The idea is that if we “keep it simple,” we stay alive and in touch with “the real world” reality show. Hence, if the theological enterprise subscribes to a spirituality that is devoid of religiosity, then theology will become the servant of the state. And, of course, everybody knows that the seminary is the cemetery where people go to bury their faith. In those instances where simplicity is not immediately evident, we pray until we can make it simple as a way of escaping the complex messiness of life! When teaching and learning are grounded in reductionism, differences are seen as abnormalities that result in a theological enterprise of “the blind leading the blind.”

Conclusion

It is my conviction that if theological educators develop a clarity of the calling to become educators, then theological illiteracy will be seen as the beginning of a process instead of the end product. Seeing the theological enterprise as the generative power to name and rename means honoring the stories people come with as the ground of their theology while inspiring them through an educational process of preparation. My starting point in the classroom is the place of calling. The call is an educational experience where we are awakened to know who we are, whose we are, where we have come from, and where we are going. Theological education should be formational, reformational, and transformational. I do not understand my work as training people to do tricks or to act without thinking. Theological education develops theological literacy because it teaches people to read life while seeking the wisdom to understand. Theological education renews the human spirit to become healers, liberators, justice workers, proclaimers, peacemakers, revolutionaries, and daughters and sons of God committed to the struggle.
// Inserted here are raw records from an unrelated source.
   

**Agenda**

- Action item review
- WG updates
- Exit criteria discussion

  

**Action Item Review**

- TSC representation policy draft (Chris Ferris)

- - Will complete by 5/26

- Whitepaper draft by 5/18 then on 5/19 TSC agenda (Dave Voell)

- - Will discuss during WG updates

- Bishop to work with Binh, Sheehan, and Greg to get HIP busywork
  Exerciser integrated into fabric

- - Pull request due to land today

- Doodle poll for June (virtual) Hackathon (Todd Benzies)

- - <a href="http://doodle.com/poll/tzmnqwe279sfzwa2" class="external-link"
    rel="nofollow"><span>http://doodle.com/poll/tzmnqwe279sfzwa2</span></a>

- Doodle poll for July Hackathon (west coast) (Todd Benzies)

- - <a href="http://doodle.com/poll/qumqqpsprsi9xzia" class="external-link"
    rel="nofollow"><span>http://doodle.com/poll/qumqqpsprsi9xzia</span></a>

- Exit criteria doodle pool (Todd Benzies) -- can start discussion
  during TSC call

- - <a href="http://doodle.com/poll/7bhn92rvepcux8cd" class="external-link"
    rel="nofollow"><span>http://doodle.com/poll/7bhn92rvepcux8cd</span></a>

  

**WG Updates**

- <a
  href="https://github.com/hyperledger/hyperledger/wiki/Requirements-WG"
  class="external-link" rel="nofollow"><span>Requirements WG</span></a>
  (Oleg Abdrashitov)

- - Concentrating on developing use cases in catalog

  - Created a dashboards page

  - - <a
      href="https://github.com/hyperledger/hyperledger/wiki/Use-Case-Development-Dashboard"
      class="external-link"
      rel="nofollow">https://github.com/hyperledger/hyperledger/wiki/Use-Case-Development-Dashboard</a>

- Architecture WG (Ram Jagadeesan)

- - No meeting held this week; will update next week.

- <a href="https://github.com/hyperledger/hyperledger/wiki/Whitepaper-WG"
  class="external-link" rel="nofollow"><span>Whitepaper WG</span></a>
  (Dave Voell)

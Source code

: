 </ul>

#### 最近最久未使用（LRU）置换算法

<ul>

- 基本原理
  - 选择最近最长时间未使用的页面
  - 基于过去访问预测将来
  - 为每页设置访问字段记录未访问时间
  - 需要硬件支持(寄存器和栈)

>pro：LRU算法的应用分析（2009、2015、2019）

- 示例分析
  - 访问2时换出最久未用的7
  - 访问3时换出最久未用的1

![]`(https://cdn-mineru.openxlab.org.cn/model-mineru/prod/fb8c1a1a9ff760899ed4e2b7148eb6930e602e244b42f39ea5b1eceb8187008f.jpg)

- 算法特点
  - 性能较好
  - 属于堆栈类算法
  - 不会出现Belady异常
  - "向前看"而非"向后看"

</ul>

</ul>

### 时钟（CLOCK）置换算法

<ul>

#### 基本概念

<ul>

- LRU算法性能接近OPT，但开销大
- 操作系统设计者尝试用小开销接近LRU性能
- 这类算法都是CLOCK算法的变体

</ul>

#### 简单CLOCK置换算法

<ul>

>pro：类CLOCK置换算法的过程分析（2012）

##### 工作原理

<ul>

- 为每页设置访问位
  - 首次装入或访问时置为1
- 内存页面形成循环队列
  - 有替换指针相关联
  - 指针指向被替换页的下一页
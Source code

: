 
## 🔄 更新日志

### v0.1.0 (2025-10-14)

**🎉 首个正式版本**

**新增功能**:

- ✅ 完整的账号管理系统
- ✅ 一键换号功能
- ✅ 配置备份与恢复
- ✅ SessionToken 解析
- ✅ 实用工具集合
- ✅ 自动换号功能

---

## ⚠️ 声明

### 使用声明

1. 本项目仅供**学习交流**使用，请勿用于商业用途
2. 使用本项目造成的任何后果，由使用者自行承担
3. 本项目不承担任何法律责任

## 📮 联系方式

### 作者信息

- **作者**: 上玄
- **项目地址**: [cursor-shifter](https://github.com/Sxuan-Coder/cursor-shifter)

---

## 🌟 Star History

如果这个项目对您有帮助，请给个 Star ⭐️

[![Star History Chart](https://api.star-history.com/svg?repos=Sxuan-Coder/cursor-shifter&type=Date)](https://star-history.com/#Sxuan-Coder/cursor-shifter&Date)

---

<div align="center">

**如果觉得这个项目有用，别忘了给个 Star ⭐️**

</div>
Whereas the theologically illiterate train learners to hate themselves by encouraging learners to privilege another’s story, theological education encourages the learner to enflesh their story and to love their flesh. Theological education is the work of Spirit who gathers us together and touches our hearts, minds, mouths, and bodies in order that we might do justice, love mercy, and walk humbly with God and others. Theological education is God’s work in and through us.